Il sistema giudiziario italiano è composto da una serie di tribunali e da un corpo di giudici che sono dipendenti pubblici. Giudici e pubblici ministeri appartengono allo stesso settore del pubblico impiego e le loro posizioni sono intercambiabili. Il sistema giudiziario è unificato e ogni tribunale fa parte di una rete nazionale. Il tribunale più alto della gerarchia centrale è la Corte Suprema di Cassazione, che ha giurisdizione d’appello e si pronuncia solo su questioni di diritto. La Costituzione del 1948 vieta i tribunali speciali, ad eccezione dei tribunali amministrativi e dei tribunali militari, anche se una vasta rete di tribunali fiscali è sopravvissuta da un periodo precedente. I tribunali amministrativi hanno due funzioni: la protezione degli interessi legittimi – cioè la protezione degli interessi individuali direttamente collegati all’interesse pubblico e protetti solo per questo motivo – e la supervisione e il controllo dei fondi pubblici.
I tribunali amministrativi sono forniti anche dalle sezioni giudiziarie del Consiglio di Stato, il più antico organo di consulenza legale e amministrativa del governo. La Corte dei Conti svolge funzioni sia amministrative che giudiziarie; queste ultime includono principalmente casi fiscali. Il Consiglio superiore della magistratura, che ha il compito costituzionale di garantire l’indipendenza e l’integrità della magistratura, è stato costituito solo nel 1958. Si occupa della carriera, della nomina e della disciplina dei giudici. I suoi membri sono eletti per due terzi dai giudici e per un terzo dal Parlamento. Ne fanno parte anche il presidente e il procuratore della Corte di Cassazione. Le elezioni tendono a politicizzare il Consiglio, che è diventato una forza influente nella politica italiana.
Il diritto italiano è codificato e si basa sul diritto romano, in particolare sul diritto civile. Il Codice del Regno di Sardegna in materia civile e penale, che deriva dal Codice napoleonico, è stato esteso a tutta l’Italia con l’unificazione a metà del XIX secolo.
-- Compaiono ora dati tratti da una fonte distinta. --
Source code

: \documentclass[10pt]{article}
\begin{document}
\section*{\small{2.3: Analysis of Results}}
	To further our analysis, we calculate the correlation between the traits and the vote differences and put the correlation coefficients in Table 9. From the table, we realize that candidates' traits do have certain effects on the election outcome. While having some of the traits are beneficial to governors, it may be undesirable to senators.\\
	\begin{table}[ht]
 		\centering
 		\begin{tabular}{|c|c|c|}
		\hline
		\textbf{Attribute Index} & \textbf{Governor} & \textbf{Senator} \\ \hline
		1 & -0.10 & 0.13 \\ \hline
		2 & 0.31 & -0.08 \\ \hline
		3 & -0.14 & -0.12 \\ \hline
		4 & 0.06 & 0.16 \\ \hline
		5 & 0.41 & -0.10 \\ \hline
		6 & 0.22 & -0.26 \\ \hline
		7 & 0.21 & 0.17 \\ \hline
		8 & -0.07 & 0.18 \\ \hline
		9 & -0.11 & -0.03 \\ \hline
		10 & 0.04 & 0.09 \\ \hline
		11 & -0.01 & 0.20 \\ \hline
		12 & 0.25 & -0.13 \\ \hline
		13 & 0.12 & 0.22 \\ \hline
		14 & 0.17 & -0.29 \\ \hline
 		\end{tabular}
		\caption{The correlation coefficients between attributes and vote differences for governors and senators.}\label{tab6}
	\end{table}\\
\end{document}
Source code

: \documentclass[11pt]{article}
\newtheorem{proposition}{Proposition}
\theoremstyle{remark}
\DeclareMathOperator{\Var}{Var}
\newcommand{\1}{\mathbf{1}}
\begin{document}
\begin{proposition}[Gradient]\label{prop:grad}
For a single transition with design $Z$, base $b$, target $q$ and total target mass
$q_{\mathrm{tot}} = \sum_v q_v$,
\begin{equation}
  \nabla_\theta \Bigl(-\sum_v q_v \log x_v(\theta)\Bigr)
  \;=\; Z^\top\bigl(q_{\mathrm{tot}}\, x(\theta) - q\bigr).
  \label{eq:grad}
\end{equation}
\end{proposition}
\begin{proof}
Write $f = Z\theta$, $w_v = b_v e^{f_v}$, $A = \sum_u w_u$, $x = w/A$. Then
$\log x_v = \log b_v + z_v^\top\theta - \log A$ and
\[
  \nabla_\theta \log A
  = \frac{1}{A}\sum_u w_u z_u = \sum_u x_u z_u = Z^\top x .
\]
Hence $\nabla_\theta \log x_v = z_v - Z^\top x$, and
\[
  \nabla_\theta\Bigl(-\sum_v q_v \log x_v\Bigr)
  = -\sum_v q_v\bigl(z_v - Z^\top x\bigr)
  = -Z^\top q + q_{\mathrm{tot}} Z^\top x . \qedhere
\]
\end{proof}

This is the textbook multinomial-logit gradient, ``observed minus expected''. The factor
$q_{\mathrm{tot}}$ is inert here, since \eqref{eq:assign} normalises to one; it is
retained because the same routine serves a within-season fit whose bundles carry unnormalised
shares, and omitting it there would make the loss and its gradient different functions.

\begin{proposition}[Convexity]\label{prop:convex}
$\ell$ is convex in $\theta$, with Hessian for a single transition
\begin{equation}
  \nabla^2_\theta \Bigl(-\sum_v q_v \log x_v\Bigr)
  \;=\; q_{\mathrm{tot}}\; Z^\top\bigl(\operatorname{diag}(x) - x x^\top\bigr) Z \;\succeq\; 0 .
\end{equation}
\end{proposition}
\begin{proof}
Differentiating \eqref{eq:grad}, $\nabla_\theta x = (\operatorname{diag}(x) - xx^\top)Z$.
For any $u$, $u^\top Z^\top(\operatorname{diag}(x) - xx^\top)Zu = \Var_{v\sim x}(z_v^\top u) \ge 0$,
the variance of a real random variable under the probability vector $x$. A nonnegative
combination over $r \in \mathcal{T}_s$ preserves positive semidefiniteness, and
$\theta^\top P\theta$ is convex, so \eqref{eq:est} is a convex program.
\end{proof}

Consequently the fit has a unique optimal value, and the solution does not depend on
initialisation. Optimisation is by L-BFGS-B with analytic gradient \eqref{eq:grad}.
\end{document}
Tra la prima e la seconda guerra mondiale, questi codici sono stati rivisti. La Corte Costituzionale ha dichiarato incostituzionali alcuni articoli. Nel Codice penale rivisto del 1990, il vecchio sistema di indagine è stato sostituito da un sistema di azione penale simile a quello della common law. Oltre ai Codici, esistono numerose leggi statutarie che consolidano i Codici e regolano aree del diritto, come il diritto pubblico, per le quali non esistono Codici.
La Costituzione sottolinea il principio dell’indipendenza del potere giudiziario dai rami legislativo ed esecutivo. Per questo motivo, solo i magistrati ordinari possono esercitare funzioni giurisdizionali e non possono essere istituiti tribunali straordinari. I giudici non possono essere licenziati, non sono subordinati a superiori gerarchici e la loro carriera dipende dall’anzianità.
Il gruppo criminale organizzato noto collettivamente come Mafia (anche se riconosciuto a livello regionale come Camorra a Napoli, Ndrangheta in Calabria e Sacra Corona Unita in Puglia) ha una lunga storia in Italia, in particolare in Sicilia, e ha seguito la diaspora italiana in altri Paesi, in particolare negli Stati Uniti d’America. Quasi distrutta da Benito Mussolini nel periodo tra le due guerre e ripresa dopo la seconda guerra mondiale, la mafia è stata ripresa a metà del XX secolo con la crescita del traffico internazionale di droga, ma ha dovuto affrontare una maggiore resistenza da parte della giustizia italiana negli ultimi anni del secolo. Con l’intensificarsi dei procedimenti giudiziari contro le sue attività negli anni Settanta, Ottanta e nei primi anni Novanta, la mafia ha reagito assassinando magistrati e giudici che avevano preso di mira la criminalità organizzata.
La resistenza popolare alla mafia è cresciuta all’inizio del XXI secolo, quando gli imprenditori si sono sempre più rifiutati di pagare il pizzo, la tassa di “protezione” richiesta dalle organizzazioni criminali locali. Con una stima di 200 milioni di euro al giorno provenienti dalle imprese italiane, il pizzo era una fonte di reddito vitale per la mafia. Il movimento Addiopizzo (“Addio, Pizza”) si è radunato attorno a consumatori e aziende che rifiutavano la presenza della mafia nella loro vita quotidiana, e la più potente associazione imprenditoriale italiana ha minacciato di espellere tutti i suoi membri che pagavano la pizza.